Problem statement => Using the data that follows, give the number of lines in which the word "should" occurs. Write only the number.

======

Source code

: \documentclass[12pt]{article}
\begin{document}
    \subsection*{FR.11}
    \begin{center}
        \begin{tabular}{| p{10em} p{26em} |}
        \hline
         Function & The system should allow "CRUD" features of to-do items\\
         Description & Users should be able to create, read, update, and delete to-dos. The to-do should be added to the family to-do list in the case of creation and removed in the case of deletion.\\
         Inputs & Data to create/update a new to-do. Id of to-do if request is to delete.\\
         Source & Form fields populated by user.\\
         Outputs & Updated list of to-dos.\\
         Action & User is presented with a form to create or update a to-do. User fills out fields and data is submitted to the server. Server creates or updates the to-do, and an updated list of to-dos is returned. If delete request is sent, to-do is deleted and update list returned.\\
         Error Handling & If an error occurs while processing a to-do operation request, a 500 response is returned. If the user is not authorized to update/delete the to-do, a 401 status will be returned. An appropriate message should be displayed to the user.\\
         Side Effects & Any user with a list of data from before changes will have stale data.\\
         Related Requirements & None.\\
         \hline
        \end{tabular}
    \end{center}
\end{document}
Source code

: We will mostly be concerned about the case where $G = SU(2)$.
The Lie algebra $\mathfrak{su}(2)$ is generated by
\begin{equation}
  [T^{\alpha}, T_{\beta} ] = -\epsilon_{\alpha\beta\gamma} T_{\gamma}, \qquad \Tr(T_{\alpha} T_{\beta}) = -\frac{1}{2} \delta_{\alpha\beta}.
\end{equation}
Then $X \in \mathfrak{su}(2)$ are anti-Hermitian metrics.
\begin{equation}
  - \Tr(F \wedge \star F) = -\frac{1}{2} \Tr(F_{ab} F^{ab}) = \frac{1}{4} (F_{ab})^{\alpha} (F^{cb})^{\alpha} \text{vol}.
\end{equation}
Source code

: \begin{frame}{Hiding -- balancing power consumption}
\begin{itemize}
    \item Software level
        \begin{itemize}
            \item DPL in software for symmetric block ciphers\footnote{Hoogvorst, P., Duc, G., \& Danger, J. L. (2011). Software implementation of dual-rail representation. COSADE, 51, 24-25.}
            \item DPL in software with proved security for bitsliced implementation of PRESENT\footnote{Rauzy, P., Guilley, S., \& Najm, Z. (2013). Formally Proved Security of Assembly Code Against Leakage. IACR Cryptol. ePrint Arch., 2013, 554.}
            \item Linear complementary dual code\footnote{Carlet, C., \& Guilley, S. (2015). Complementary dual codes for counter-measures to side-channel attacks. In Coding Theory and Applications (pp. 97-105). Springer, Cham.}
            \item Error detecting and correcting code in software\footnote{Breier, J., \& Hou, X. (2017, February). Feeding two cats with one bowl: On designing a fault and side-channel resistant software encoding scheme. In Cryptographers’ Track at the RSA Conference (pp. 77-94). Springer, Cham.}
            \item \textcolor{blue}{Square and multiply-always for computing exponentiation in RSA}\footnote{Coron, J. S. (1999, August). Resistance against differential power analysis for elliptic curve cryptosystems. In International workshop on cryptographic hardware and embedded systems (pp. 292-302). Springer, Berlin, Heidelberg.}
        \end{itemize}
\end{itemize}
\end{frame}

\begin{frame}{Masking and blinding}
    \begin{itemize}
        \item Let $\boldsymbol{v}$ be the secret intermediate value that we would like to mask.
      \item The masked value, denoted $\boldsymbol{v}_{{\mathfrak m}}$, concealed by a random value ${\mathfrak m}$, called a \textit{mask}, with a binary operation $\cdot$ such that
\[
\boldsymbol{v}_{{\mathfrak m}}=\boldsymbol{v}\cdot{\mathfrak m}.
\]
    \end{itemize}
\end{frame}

======

Solution to this exercise => 3